L’aventure de Desgrais fut bientôt connue de tout Paris. Les têtes étaient encore pleines des sorcelleries, des conjurations, des pactes diaboliques attribuès à La Voisin et à ses complices, le prêtre Lesage et La Vigoureux. Et, comme il est essentiellement dans notre nature de sacrifier toujours la raison à un penchant inné pour le merveilleux et le surnaturel, bientôt chacun se persuada réellement que le diable, comme Desgrais l’avait dit dans l’excès de sa mauvaise humeur, protégeait en effet les assassins au prix de la cession de leur âme.

On imagine bien que l’histoire de Desgrais fut amplifiée et embellie de mille circonstances extravagantes.

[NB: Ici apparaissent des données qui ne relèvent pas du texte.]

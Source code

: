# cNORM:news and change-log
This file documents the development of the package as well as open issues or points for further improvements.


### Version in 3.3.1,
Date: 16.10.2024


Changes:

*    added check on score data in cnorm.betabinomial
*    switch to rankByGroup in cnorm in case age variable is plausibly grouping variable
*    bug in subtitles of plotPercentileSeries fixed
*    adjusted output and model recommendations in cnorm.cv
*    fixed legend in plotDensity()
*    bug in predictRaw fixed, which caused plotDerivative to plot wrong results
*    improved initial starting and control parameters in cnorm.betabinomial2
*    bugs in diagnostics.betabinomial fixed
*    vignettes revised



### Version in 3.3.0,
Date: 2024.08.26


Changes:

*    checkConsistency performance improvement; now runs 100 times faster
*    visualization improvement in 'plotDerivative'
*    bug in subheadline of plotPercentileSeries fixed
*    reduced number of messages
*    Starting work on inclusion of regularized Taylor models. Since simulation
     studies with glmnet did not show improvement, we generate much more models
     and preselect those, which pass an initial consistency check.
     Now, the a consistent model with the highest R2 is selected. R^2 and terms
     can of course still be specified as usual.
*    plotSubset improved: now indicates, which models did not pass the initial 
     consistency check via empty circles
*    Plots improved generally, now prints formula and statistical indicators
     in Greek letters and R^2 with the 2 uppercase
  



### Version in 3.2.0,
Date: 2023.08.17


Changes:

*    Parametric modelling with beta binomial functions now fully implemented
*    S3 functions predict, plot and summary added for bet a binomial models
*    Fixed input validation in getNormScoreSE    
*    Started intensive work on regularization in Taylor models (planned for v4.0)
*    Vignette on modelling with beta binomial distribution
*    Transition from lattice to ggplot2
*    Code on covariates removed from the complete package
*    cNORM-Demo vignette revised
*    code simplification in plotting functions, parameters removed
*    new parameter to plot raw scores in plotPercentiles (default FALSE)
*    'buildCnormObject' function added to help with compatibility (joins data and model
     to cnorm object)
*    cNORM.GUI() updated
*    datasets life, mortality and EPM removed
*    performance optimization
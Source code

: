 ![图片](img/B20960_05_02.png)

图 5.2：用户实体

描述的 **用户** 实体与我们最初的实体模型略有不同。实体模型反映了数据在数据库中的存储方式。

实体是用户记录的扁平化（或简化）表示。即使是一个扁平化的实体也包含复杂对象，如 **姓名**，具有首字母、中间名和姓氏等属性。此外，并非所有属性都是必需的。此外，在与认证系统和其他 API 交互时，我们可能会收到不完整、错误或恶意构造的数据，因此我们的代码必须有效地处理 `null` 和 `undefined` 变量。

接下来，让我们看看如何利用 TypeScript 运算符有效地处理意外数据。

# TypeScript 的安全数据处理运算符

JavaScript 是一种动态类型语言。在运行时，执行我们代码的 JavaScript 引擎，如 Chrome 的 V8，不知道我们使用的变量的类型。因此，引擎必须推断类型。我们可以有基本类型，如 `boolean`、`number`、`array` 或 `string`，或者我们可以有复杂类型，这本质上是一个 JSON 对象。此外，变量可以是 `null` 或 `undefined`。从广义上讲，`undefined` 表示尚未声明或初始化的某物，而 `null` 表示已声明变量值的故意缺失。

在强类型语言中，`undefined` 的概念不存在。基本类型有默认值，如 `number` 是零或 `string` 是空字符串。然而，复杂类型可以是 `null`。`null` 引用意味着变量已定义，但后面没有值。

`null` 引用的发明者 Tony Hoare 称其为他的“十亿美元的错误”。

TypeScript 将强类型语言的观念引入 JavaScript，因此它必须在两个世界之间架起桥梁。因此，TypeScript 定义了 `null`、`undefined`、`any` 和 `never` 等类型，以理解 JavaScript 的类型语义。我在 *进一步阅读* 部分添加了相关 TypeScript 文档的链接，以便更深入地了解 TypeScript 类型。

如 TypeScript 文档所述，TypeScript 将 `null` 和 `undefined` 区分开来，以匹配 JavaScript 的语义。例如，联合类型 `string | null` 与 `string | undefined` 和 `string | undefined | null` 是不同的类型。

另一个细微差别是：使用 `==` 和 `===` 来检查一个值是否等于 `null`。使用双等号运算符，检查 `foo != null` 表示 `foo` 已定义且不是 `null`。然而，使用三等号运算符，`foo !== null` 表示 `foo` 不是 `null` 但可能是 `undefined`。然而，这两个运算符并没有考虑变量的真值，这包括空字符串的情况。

On imprima et l’on vendit à chaque coin de rue le récit de l’événement, précédé d’une vignette sur bois qui représentait une horrible figure du diable s’abîmant sous terre devant Desgrais épouvanté. Ce fut assez pour intimider les gens du peuple, et même pour paralyser complètement le courage des archers qui ne parcouraient plus les rues nuitamment qu’en tremblant, pourvus d’amulettes et trempés d’eau bénite.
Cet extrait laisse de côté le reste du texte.